**** Material for this task ****

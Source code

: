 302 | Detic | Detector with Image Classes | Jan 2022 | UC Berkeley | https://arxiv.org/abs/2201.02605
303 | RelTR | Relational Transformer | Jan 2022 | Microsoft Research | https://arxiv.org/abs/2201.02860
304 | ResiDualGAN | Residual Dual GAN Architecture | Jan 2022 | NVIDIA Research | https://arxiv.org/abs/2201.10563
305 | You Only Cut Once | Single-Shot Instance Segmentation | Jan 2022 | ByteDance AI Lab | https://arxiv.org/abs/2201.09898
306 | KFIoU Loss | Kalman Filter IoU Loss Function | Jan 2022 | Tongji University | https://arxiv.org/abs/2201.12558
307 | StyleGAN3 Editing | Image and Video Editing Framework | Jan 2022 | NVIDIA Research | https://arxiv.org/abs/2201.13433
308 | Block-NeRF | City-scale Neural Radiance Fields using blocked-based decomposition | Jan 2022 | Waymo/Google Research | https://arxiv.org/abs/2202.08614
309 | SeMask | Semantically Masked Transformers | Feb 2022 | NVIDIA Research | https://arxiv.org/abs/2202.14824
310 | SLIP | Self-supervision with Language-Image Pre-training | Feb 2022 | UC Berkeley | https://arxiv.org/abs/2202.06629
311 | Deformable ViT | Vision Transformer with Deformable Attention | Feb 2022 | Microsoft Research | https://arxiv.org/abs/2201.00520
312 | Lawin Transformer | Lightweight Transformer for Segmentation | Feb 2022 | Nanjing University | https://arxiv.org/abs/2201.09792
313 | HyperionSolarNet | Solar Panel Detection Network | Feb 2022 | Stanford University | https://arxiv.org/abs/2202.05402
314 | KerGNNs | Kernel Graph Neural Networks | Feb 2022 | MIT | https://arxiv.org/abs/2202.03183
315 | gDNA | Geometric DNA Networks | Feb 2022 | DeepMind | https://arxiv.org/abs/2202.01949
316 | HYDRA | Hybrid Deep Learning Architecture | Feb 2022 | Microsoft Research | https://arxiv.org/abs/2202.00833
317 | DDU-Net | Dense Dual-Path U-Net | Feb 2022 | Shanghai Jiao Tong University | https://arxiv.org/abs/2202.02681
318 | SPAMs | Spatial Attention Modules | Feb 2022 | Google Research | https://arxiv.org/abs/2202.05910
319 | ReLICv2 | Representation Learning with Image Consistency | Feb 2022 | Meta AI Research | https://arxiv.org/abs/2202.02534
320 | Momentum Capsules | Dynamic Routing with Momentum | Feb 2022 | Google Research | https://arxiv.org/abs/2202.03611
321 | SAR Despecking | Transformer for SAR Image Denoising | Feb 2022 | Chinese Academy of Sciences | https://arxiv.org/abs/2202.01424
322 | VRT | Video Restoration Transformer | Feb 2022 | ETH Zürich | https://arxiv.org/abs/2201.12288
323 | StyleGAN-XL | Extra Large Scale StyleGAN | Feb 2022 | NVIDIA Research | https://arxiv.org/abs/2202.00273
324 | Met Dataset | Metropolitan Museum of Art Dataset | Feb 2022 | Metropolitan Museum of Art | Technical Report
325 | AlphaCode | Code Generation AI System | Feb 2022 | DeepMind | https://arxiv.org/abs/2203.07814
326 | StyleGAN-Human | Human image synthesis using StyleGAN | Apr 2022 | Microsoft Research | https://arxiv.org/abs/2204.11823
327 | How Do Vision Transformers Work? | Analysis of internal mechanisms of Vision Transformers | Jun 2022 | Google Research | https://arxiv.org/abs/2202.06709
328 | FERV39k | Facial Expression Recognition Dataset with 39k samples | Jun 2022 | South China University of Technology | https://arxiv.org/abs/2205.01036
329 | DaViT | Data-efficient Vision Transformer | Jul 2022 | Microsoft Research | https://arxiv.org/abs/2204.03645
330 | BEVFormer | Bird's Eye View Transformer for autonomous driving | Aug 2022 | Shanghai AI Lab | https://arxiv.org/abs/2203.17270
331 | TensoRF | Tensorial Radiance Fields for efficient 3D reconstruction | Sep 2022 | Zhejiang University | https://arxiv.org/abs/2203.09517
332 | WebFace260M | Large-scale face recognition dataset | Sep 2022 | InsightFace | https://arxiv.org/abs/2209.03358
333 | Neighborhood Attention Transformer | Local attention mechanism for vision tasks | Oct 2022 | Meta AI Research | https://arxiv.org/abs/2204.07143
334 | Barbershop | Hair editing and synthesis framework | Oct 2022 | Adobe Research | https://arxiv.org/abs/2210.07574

****

> _Exercise goal_
Transcribe the records above exactly, beginning at the line that contains "303 | RelTR" and ending with the line that contains "306 | KFIoU", both included, and nothing else.

> _Result_
303 | RelTR | Relational Transformer | Jan 2022 | Microsoft Research | https://arxiv.org/abs/2201.02860
304 | ResiDualGAN | Residual Dual GAN Architecture | Jan 2022 | NVIDIA Research | https://arxiv.org/abs/2201.10563
305 | You Only Cut Once | Single-Shot Instance Segmentation | Jan 2022 | ByteDance AI Lab | https://arxiv.org/abs/2201.09898
306 | KFIoU Loss | Kalman Filter IoU Loss Function | Jan 2022 | Tongji University | https://arxiv.org/abs/2201.12558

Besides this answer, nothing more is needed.